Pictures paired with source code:
[Start of Attachment]

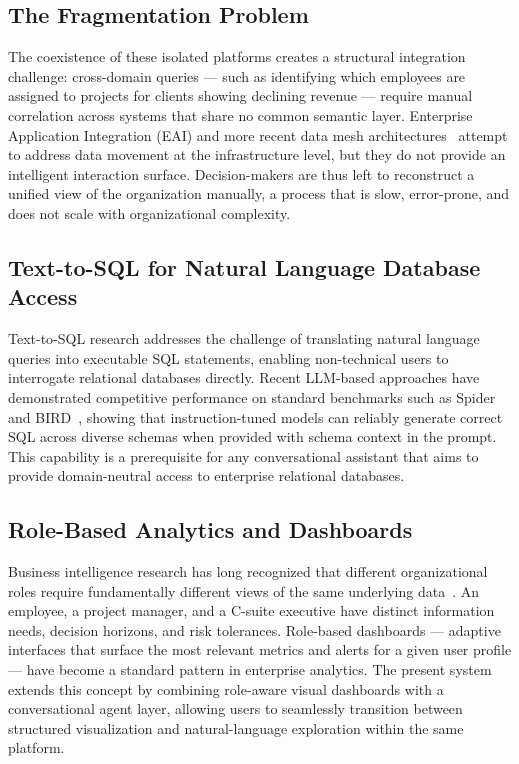 \subsection{The Fragmentation Problem}

The coexistence of these isolated platforms creates a structural integration
challenge: cross-domain queries — such as identifying which employees are
assigned to projects for clients showing declining revenue — require manual
correlation across systems that share no common semantic layer.
Enterprise Application Integration (EAI) and more recent data mesh
architectures~\cite{dehghani2022datamesh} attempt to address data movement
at the infrastructure level, but they do not provide an intelligent
interaction surface. Decision-makers are thus left to reconstruct a unified
view of the organization manually, a process that is slow, error-prone, and
does not scale with organizational complexity.

\subsection{Text-to-SQL for Natural Language Database Access}

Text-to-SQL research addresses the challenge of translating natural language
queries into executable SQL statements, enabling non-technical users to
interrogate relational databases directly. Recent LLM-based approaches have
demonstrated competitive performance on standard benchmarks such as
Spider~\cite{yu2018spider} and BIRD~\cite{li2023bird}, showing that
instruction-tuned models can reliably generate correct SQL across diverse
schemas when provided with schema context in the prompt. This capability is
a prerequisite for any conversational assistant that aims to provide
domain-neutral access to enterprise relational databases.

\subsection{Role-Based Analytics and Dashboards}

Business intelligence research has long recognized that different
organizational roles require fundamentally different views of the same
underlying data~\cite{watson2017bi}. An employee, a project manager, and a
C-suite executive have distinct information needs, decision horizons, and
risk tolerances. Role-based dashboards — adaptive interfaces that surface
the most relevant metrics and alerts for a given user profile — have become
a standard pattern in enterprise analytics. The present system extends this
concept by combining role-aware visual dashboards with a conversational
agent layer, allowing users to seamlessly transition between structured
visualization and natural-language exploration within the same platform.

[End of Attachment]

WHAT YOU WILL DO: Write out, from the lines above, only those from the line with "manager, and a" to the line with "risk tolerances. Role-based", exactly as given, including the first and the last.

SOLUTION TO THE PROBLEM:
underlying data~\cite{watson2017bi}. An employee, a project manager, and a
C-suite executive have distinct information needs, decision horizons, and
risk tolerances. Role-based dashboards — adaptive interfaces that surface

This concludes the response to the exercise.